The final item on my list is perhaps the most obvious, but it still merits a few words. When you throw 195 parties in a conference center to negotiate climate change, dealing with everyone’s interests is a notoriously lethargic process, especially in light of the previous three factors discussed in this article. There are many coalitions, and there are too many conflicts of interest. It is indicative that, as my experienced accompanying professor pointed out to us, most of the decisions only come about in the very final days, even hours, of the conference. And at the end of the day, negotiators and observers most times leave the conference with a feeling that nothing was accomplished at all.
Ultimately, the entire process is just very slow and deficient relative to the urgency that is climate change. Although I was only there for the first week, it didn’t seem like negotiators were on course to settle on anything major. In fact, it seems like this is case with most COPs.
I have no idea.

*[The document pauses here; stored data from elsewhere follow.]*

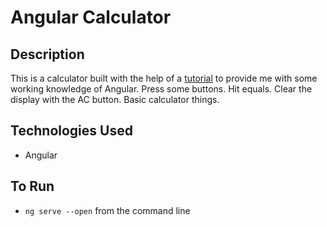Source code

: # Angular Calculator

## Description

This is a calculator built with the help of a [tutorial](https://www.techiediaries.com/angular/angular-9-tutorial-and-example/) to provide me with some working knowledge of Angular. Press some buttons. Hit equals. Clear the display with the AC button. Basic calculator things.

## Technologies Used

- Angular

## To Run

- `ng serve --open` from the command line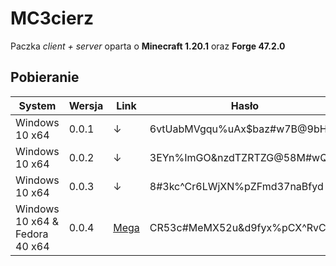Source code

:# MC3cierz

Paczka _client + server_ oparta o **Minecraft 1.20.1** oraz **Forge 47.2.0**



## Pobieranie

| System                         | Wersja | Link                                                         | Hasło                        |
| ------------------------------ | ------ | ------------------------------------------------------------ | ---------------------------- |
| Windows 10 x64                 | 0.0.1  | ↓                                                            | 6vtUabMVgqu%uAx$baz#w7B@9bHb |
| Windows 10 x64                 | 0.0.2  | ↓                                                            | 3EYn%ImGO&nzdTZRTZG@58M#wQF4 |
| Windows 10 x64                 | 0.0.3  | ↓                                                            | 8#3kc^Cr6LWjXN%pZFmd37naBfyd |
| Windows 10 x64 & Fedora 40 x64 | 0.0.4  | [Mega](https://mega.nz/folder/0dlEHQxD#XlV8UWwhdrhRl9CNyrREvg) | CR53c#MeMX52u&d9fyx%pCX^RvCH |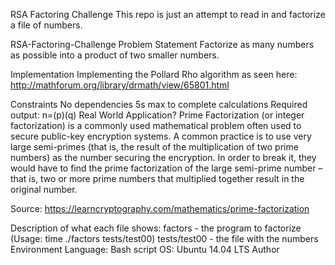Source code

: RSA Factoring Challenge 
This repo is just an attempt to read in and factorize a file of numbers.

RSA-Factoring-Challenge
Problem Statement
Factorize as many numbers as possible into a product of two smaller numbers.

Implementation
Implementing the Pollard Rho algorithm as seen here: http://mathforum.org/library/drmath/view/65801.html

Constraints
No dependencies
5s max to complete calculations
Required output: n=(p)(q)
Real World Application?
Prime Factorization (or integer factorization) is a commonly used mathematical problem often used to secure public-key encryption systems. A common practice is to use very large semi-primes (that is, the result of the multiplication of two prime numbers) as the number securing the encryption. In order to break it, they would have to find the prime factorization of the large semi-prime number – that is, two or more prime numbers that multiplied together result in the original number.

Source: https://learncryptography.com/mathematics/prime-factorization

Description of what each file shows:
factors - the program to factorize (Usage: time ./factors tests/test00)
tests/test00 - the file with the numbers
Environment
Language: Bash script
OS: Ubuntu 14.04 LTS
Author 
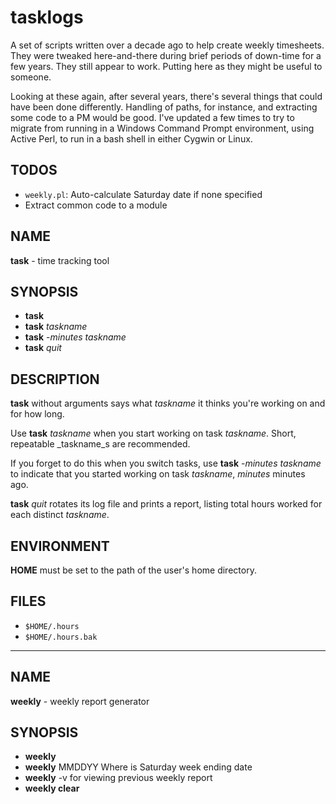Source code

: # tasklogs

A set of scripts written over a decade ago to help create weekly timesheets.
They were tweaked here-and-there during brief periods of down-time for a few years.
They still appear to work.  Putting here as they might be useful to someone.

Looking at these again, after several years, there's several things that could have
been done differently.  Handling of paths, for instance, and extracting some code
to a PM would be good.  I've updated a few times to try to migrate from running in
a Windows Command Prompt environment, using Active Perl, to run in a bash shell in
either Cygwin or Linux.

## TODOS

- `weekly.pl`: Auto-calculate Saturday date if none specified
- Extract common code to a module

## NAME

**task** - time tracking tool

## SYNOPSIS

- **task**
- **task** _taskname_
- **task** -_minutes_ _taskname_
- **task** _quit_

## DESCRIPTION

**task** without arguments says what _taskname_ it thinks
you're working on and for how long.

Use
**task** _taskname_
when you start working on task _taskname_.
Short, repeatable _taskname_s are recommended.

If you forget to do this when you switch tasks, use
**task** -_minutes_ _taskname_
to indicate that you started working on task _taskname_,
_minutes_ minutes ago.

**task** _quit_
rotates its log file and prints a report,
listing total hours worked for each distinct _taskname_.

## ENVIRONMENT

**HOME** must be set to the path of the user's home directory.

## FILES

- `$HOME/.hours`
- `$HOME/.hours.bak`

***

## NAME

**weekly** - weekly report generator

## SYNOPSIS

- **weekly**
- **weekly** MMDDYY Where is Saturday week ending date
- **weekly** -v for viewing previous weekly report
- **weekly clear**

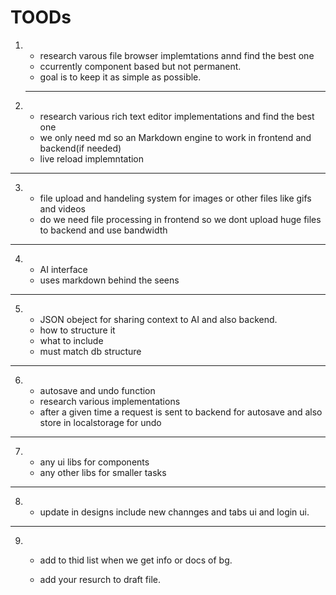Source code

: # TOODs

1. - research varous file browser implemtations annd find the best one
   - ccurrently component based but not permanent.
   - goal is to keep it as simple as possible.

   ---

2. - research various rich text editor implementations and find the best one
    - we only need md so an Markdown engine to work in frontend and backend(if needed)
    - live reload implemntation

---

3. - file upload and handeling system for images or other files like gifs and videos
    - do we need file processing in frontend so we dont upload huge files to backend and use bandwidth

---

4. - AI interface
   - uses markdown behind the seens

---

5. - JSON obeject for sharing context to AI and also backend.
    - how to structure it
    - what to include
    - must match db structure
    

---

6. - autosave and undo function
    - research various implementations
    - after a given time a request is sent to backend for autosave and also store in localstorage for undo

---

7. - any ui libs for components
    - any other libs for smaller tasks

---   

8. - update in designs include new channges and tabs ui and login ui.

---

9. - add to thid list when we get info or docs of bg. 

    - add your resurch to draft file. 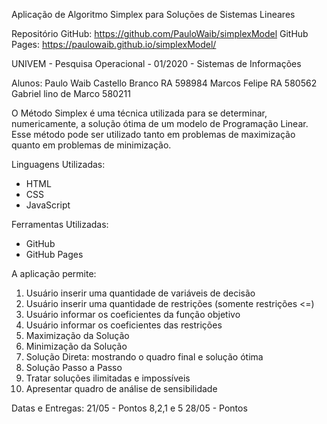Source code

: Aplicação de Algoritmo Simplex para Soluções de Sistemas Lineares

Repositório GitHub: https://github.com/PauloWaib/simplexModel
GitHub Pages: https://paulowaib.github.io/simplexModel/

UNIVEM - Pesquisa Operacional - 01/2020 - Sistemas de Informações

Alunos:
Paulo Waib Castello Branco RA 598984
Marcos Felipe RA 580562
Gabriel lino de Marco 580211

O Método Simplex é uma técnica utilizada para se determinar, numericamente, a solução ótima de um modelo de Programação Linear. Esse método pode ser utilizado tanto em problemas de maximização quanto em problemas de minimização.

Linguagens Utilizadas:
- HTML
- CSS
- JavaScript

Ferramentas Utilizadas:
- GitHub
- GitHub Pages

A aplicação permite:

1. Usuário inserir uma quantidade de variáveis de decisão
2. Usuário inserir uma quantidade de restrições (somente restrições <=)
3. Usuário informar os coeficientes da função objetivo
4. Usuário informar os coeficientes das restrições
5. Maximização da Solução
6. Minimização da Solução
7. Solução Direta: mostrando o quadro final e solução ótima
8. Solução Passo a Passo
9. Tratar soluções ilimitadas e impossíveis
10. Apresentar quadro de análise de sensibilidade

Datas e Entregas:
21/05 - Pontos 8,2,1 e 5
28/05 - Pontos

I do, however, remember reading an essay for the Introduction to International Relations course I took during freshmen year that suggested a smaller negotiating platform was needed. The paper, by international relations scholar David Victor, suggested a “k-group,” including the top 10 emitters plus Brazil and Indonesia (two of the top emitters of carbon dioxide from changes in land use). The number 12, he argues, is sufficient to create significant change and to overcome (or at least alleviate) the difficulties of the number-heavy process that is currently underway. It seems like an interesting suggestion, although there are many issues to take into consideration. A “k-group,” for example, would be exclusionary by definition, and would most likely not be welcomed by those nations that are left out of it. In any case, the solution would certainly not create efficiency for environmental diplomacy – it would probably still have many deficiencies.
In the end, the process of climate negotiations is fundamentally troublesome, and this is something to take into consideration as we deliberate possible steps forward for climate change. It looks like environmental diplomats are fated to travel on a very rocky road.